┌──

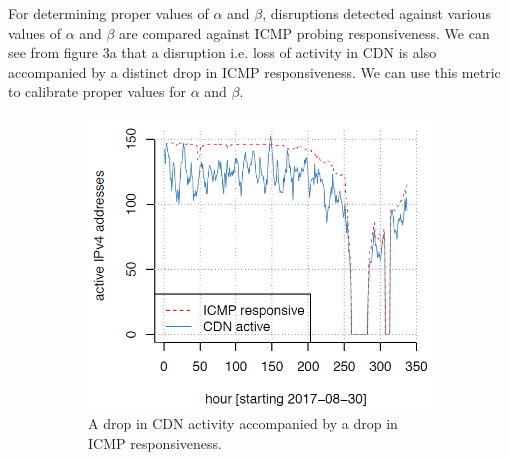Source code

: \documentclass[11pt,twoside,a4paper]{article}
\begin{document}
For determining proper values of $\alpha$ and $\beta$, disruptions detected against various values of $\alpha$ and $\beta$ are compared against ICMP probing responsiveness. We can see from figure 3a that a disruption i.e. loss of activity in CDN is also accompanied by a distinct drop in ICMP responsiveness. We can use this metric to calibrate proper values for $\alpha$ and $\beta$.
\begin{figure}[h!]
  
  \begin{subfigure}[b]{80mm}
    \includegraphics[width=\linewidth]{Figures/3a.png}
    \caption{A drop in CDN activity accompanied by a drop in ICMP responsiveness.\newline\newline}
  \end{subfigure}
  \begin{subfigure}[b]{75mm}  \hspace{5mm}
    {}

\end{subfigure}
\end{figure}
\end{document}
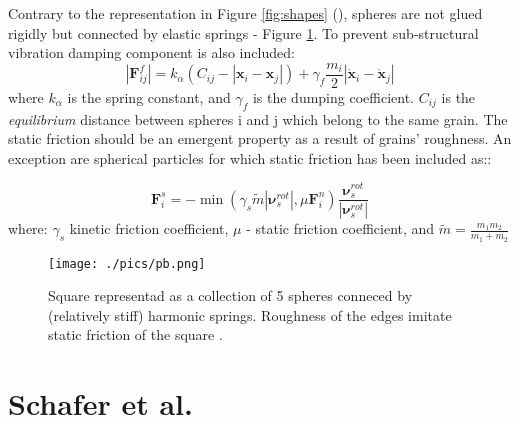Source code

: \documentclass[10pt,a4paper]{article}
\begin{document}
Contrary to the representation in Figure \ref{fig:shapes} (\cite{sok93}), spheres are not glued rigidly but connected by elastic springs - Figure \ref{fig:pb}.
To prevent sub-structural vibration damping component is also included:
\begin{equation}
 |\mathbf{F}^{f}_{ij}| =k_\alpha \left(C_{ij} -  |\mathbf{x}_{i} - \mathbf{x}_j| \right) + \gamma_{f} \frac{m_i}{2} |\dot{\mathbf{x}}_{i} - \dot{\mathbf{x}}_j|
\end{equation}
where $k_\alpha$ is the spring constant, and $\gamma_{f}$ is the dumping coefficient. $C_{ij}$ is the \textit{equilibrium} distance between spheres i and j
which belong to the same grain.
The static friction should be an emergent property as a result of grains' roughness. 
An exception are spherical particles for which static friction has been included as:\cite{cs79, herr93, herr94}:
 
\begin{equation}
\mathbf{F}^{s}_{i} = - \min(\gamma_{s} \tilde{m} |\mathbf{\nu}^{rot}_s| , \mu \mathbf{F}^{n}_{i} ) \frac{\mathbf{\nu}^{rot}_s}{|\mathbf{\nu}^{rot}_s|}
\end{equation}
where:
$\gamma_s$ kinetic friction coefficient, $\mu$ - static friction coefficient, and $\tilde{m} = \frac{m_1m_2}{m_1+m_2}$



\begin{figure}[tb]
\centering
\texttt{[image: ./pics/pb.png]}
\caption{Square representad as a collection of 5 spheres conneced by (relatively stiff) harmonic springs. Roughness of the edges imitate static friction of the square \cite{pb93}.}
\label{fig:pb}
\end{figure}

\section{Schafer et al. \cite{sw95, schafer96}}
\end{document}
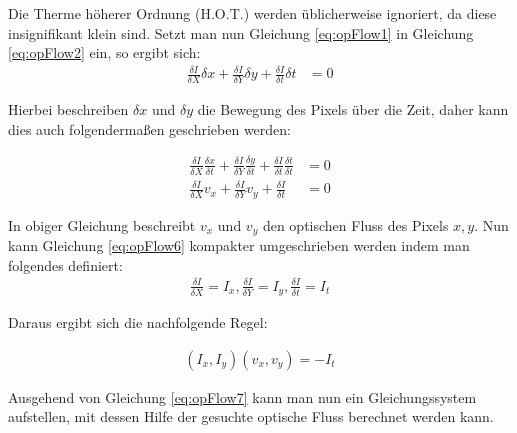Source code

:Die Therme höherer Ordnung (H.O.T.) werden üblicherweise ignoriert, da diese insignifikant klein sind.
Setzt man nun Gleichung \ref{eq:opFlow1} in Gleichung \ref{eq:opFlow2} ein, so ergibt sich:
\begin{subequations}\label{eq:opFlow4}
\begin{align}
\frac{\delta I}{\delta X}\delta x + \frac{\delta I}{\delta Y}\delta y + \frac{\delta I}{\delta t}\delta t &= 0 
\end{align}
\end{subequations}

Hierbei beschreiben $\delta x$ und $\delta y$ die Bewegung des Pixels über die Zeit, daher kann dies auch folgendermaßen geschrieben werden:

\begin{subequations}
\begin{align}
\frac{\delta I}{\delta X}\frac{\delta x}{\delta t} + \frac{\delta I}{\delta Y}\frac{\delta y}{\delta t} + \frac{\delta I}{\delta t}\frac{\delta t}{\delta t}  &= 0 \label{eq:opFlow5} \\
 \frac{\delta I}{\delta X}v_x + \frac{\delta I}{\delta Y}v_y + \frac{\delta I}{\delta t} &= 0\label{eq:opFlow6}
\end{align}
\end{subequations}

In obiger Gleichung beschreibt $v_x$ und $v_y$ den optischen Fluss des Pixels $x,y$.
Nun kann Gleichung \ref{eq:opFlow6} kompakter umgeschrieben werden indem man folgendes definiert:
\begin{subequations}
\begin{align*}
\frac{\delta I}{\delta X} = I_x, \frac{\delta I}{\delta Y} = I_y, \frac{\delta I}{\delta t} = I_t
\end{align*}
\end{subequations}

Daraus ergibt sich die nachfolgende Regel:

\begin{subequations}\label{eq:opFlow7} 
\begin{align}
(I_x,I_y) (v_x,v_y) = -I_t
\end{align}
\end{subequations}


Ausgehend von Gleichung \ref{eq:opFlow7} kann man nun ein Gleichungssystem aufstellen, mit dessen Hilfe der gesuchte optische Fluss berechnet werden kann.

└──
┌──

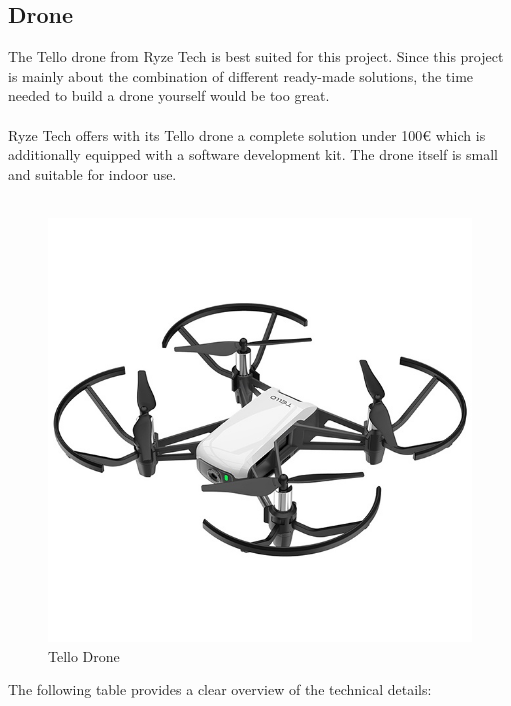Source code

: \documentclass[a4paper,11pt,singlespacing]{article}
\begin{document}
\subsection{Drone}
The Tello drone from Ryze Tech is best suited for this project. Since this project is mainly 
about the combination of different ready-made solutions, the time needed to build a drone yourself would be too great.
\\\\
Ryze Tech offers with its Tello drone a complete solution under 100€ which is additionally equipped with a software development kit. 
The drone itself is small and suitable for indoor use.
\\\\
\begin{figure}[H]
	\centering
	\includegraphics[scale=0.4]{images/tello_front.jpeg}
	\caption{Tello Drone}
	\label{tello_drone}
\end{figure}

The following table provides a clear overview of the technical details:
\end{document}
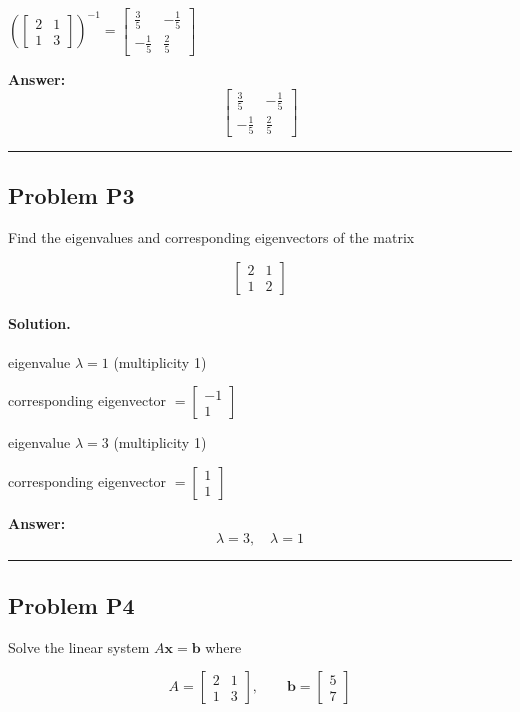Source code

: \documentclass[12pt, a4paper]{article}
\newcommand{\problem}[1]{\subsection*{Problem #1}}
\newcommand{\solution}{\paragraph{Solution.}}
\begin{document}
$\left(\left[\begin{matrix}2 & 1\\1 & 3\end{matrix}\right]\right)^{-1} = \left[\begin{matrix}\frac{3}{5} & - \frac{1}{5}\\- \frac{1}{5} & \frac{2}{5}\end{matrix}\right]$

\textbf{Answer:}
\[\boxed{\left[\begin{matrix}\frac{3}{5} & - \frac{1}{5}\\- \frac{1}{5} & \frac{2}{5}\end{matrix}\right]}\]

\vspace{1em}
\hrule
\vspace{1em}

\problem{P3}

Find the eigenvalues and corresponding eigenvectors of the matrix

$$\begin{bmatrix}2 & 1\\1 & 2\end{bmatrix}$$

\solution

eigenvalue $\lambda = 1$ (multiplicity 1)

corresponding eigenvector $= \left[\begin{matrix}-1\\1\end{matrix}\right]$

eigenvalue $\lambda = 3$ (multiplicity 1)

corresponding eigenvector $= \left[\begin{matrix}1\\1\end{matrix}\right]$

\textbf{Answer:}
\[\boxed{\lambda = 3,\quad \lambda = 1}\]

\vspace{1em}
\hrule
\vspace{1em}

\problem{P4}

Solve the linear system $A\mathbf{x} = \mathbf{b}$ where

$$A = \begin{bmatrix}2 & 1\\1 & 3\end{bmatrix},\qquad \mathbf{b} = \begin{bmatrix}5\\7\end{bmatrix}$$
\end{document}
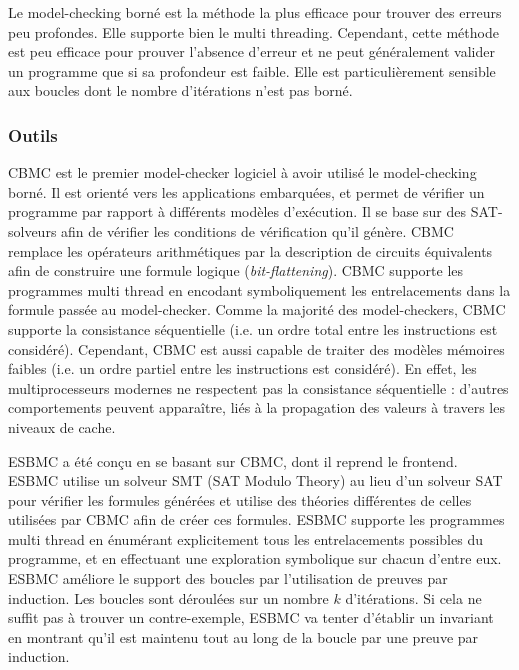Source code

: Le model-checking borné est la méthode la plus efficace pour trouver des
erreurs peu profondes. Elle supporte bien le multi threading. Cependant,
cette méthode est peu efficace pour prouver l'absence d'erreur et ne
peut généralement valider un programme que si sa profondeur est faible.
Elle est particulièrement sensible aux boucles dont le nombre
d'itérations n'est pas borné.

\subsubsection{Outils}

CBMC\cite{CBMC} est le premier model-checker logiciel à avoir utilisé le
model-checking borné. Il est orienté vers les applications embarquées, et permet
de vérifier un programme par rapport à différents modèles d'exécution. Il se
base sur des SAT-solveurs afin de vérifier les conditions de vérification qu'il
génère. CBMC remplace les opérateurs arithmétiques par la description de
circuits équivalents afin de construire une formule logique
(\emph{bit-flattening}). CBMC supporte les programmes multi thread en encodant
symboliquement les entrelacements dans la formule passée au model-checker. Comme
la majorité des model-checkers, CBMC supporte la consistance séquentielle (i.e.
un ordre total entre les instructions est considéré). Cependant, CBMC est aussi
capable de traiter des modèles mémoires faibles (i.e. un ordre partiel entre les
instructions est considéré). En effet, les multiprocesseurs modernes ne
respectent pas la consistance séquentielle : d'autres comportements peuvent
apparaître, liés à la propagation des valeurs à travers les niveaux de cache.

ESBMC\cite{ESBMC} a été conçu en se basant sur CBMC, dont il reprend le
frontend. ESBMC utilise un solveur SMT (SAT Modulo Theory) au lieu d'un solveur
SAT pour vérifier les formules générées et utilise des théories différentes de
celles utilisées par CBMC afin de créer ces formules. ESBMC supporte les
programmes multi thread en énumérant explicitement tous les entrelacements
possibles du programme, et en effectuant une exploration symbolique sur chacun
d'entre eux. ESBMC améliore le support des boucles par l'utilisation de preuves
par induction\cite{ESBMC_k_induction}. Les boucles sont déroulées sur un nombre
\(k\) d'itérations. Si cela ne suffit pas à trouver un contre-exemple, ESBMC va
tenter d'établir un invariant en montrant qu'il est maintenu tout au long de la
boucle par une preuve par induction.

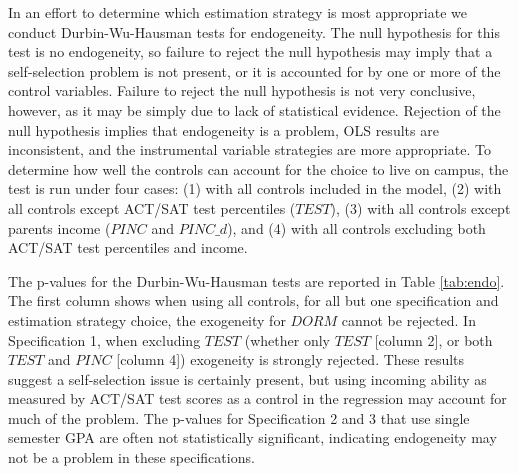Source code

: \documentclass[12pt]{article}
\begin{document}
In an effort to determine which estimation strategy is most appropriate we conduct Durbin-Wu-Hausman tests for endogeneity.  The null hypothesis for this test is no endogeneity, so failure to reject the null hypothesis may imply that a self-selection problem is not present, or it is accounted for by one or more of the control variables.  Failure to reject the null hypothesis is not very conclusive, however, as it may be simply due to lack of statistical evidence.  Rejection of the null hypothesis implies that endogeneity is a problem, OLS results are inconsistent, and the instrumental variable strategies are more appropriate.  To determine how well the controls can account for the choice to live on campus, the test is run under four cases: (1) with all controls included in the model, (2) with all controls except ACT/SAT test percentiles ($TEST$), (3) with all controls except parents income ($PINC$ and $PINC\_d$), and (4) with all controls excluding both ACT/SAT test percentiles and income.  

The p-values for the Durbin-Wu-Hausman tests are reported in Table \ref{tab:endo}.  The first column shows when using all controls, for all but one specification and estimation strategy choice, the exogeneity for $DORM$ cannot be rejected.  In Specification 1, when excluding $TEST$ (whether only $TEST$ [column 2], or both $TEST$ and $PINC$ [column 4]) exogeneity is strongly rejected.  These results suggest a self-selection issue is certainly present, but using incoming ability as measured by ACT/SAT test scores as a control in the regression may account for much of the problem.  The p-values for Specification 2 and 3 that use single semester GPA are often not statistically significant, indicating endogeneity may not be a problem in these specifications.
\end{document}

└──

Assignment> Count the lines of the material holding "static". Report the number alone.

Exercise output> 4